During the Great Depression, shanty towns popped up first in New York then all over the country almost spontaneously:
“…the episode of the encampment at the foot of the Manhattan Bridge, demolished by the city on Aug. 17, recalls the ‘Hooverville’ of shacks housing more than a score of homeless people in the emptied Central Park Reservoir in 1931-1933.”
Almost the entirety of Central Park become a shantytown and for 10 years police, all over the country, tried evict these kinds of settlements. History does not have to be cyclical if we learn from it.
What happens to us now will depend on our collective memories and how far they stretch. Hooverville’s memes almost never make an appearance in today’s media. It is a part of our history they would rather not remember, but there are important parallels in this historical comparison that need to be taken into account.
In Washington D.C. today city inspectors condemned a structure that I can only compare to the skeleton of a starter home. As I write this a joint task force in conglomeration with the D.C. metro police are trying to remove occupiers from a structure that appears superior to any pictures I’ve seen of the Hooverville Occupation.
Police gave demonstrators a one-hour deadline to start dismantling the two-story plywood structure Sunday morning and then began moving in when that deadline passed. Police on horseback cordoned off the area, and officers removed protesters one-by-one before putting them in handcuffs and taking them into custody.

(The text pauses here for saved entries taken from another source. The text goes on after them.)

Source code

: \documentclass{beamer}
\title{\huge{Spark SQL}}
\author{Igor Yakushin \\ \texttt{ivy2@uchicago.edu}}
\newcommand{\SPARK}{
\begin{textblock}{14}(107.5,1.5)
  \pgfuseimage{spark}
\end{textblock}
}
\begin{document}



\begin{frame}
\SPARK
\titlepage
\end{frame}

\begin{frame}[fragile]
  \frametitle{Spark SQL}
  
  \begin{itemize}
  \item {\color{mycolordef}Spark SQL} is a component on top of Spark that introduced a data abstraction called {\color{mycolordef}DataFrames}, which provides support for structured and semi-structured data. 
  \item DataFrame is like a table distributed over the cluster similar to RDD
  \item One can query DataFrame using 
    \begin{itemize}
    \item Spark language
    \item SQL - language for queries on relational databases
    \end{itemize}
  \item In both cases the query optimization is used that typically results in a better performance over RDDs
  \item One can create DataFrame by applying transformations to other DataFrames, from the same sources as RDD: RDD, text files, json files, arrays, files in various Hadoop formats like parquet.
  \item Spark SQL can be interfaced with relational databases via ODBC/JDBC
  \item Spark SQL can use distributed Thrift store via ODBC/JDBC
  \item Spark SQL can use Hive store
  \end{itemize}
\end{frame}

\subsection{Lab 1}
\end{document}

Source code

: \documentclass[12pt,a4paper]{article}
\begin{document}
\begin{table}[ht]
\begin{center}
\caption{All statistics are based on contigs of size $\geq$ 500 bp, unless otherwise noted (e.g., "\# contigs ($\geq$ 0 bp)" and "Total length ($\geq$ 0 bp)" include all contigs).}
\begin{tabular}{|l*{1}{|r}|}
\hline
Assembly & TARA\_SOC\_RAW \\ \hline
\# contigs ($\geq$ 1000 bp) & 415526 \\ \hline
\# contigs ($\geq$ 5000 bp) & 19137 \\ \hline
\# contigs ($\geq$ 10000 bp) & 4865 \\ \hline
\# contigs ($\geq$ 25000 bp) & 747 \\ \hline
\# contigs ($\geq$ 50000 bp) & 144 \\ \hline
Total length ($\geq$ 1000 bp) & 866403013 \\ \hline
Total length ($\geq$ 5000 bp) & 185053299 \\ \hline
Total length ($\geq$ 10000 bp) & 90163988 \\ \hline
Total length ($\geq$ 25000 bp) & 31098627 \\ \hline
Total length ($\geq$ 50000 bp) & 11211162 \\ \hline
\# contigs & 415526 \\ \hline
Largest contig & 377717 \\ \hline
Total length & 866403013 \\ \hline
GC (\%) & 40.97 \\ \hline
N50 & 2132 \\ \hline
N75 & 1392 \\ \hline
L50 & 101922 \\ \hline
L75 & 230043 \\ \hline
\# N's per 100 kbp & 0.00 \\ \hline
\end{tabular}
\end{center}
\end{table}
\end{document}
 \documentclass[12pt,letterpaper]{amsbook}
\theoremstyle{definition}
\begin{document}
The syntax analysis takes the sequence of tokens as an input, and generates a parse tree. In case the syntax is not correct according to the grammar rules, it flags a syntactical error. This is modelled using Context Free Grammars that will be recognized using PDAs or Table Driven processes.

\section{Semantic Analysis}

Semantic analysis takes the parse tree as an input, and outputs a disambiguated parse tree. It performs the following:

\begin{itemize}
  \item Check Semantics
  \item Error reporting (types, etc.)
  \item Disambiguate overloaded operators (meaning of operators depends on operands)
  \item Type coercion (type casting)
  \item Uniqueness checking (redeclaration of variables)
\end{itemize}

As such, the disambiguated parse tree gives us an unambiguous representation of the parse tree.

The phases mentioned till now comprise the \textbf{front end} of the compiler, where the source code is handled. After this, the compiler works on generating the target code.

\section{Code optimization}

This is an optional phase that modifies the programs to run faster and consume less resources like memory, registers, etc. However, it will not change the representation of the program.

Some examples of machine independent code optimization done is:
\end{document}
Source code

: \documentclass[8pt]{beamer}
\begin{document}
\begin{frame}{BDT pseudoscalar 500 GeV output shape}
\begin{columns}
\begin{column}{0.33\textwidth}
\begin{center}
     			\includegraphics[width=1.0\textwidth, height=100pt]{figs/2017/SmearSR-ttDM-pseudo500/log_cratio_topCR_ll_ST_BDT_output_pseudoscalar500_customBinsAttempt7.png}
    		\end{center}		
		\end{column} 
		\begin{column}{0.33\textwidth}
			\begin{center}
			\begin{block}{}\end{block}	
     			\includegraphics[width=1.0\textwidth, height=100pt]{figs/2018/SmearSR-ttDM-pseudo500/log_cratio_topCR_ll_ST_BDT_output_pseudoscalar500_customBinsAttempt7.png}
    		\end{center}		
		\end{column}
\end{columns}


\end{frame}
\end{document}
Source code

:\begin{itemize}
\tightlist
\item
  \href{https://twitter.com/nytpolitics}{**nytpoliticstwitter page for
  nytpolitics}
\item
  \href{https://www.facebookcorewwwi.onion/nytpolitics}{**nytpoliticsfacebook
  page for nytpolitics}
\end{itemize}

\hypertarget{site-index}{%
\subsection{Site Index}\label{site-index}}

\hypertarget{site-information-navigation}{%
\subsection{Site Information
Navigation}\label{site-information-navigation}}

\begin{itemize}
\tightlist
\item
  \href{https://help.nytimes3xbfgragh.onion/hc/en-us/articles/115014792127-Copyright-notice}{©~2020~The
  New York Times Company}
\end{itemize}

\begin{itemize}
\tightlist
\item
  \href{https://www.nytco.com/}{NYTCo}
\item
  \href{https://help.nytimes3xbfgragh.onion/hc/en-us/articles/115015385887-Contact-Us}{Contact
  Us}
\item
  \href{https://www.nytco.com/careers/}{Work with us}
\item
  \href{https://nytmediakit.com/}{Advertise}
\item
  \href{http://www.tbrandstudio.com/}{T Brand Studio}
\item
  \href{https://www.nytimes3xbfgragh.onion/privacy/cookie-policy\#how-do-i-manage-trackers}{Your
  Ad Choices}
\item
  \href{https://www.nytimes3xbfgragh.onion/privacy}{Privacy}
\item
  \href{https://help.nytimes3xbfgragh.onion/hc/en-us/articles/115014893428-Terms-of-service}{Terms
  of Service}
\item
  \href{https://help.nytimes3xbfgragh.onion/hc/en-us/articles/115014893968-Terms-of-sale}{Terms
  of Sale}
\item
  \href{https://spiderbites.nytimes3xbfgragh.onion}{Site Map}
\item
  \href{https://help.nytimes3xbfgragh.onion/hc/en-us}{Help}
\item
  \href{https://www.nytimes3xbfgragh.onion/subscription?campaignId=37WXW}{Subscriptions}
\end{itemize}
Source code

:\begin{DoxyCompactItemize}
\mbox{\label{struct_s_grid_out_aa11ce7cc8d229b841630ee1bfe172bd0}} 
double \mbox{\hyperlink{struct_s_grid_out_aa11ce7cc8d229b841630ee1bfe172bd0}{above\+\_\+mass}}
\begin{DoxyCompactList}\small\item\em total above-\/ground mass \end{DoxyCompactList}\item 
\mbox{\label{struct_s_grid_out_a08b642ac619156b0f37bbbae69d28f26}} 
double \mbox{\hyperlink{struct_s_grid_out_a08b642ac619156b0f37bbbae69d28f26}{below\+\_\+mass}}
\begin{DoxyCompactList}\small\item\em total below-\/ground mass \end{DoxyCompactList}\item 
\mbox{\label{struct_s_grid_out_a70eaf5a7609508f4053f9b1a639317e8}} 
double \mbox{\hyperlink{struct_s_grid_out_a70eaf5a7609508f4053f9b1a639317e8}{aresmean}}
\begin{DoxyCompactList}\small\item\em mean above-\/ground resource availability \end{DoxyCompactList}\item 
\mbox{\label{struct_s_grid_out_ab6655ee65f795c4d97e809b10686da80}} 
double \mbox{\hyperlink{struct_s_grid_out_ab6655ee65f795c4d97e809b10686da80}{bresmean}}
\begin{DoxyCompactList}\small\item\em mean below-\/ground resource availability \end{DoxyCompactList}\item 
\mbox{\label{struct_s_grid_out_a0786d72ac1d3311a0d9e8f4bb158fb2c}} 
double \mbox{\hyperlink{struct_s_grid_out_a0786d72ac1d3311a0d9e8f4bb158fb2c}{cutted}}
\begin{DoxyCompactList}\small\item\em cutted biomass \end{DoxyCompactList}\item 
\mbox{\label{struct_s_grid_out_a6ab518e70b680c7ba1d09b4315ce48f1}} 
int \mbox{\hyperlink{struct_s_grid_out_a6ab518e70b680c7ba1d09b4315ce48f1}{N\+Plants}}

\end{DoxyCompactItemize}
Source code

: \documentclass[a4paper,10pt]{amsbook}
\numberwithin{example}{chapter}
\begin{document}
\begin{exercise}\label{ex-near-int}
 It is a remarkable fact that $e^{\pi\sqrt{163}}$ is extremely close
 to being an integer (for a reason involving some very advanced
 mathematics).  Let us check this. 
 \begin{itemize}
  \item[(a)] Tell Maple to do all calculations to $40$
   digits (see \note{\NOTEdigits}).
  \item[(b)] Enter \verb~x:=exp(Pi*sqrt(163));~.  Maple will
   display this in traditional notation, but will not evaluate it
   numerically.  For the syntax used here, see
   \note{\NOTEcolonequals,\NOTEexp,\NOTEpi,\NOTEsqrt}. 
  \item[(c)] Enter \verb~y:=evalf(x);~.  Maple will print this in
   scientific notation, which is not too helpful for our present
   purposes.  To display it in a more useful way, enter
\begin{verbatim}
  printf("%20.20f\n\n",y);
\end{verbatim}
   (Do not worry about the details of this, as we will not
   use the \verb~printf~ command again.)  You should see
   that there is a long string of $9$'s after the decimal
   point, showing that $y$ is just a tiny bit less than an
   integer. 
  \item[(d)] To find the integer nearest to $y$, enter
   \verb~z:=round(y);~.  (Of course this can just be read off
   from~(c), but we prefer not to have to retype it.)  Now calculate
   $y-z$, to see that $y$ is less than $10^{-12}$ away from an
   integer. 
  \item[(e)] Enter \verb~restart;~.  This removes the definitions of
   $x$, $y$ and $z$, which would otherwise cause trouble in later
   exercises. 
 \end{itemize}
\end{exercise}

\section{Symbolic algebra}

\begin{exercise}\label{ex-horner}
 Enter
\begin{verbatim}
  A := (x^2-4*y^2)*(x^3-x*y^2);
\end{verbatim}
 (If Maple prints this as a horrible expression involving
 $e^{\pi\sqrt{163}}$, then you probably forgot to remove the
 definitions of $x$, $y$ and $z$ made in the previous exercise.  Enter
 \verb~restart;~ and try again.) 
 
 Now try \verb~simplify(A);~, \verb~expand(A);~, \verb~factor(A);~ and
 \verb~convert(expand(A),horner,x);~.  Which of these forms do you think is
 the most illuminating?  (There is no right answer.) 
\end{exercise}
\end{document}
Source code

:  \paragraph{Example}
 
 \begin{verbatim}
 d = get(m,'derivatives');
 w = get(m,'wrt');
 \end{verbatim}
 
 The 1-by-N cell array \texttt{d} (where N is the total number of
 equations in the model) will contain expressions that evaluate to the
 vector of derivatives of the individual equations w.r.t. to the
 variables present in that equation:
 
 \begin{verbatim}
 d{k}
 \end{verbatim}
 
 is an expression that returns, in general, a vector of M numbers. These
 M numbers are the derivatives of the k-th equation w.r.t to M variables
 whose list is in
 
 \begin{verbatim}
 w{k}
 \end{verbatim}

Hooverville played an important part in changing the callousness of the public mind and making parachute reforms for the common man. An economist I respect, a graduate of the London School of Economics, tells me that we are living in another depression. We just cannot feel it because of the parachutes already in place from the Great Depression era.
So what does this parallel bring to light about our present situation? Occupiers all over the country are being evicted and everyone seems to be missing the point. There is no space left to occupy because corporations have, through bad faith, swindled the masses out of the American Dream. The 99% are the proverbial native Americans in this metaphor. They were given entertaining trinkets in exchange for their birthright of space.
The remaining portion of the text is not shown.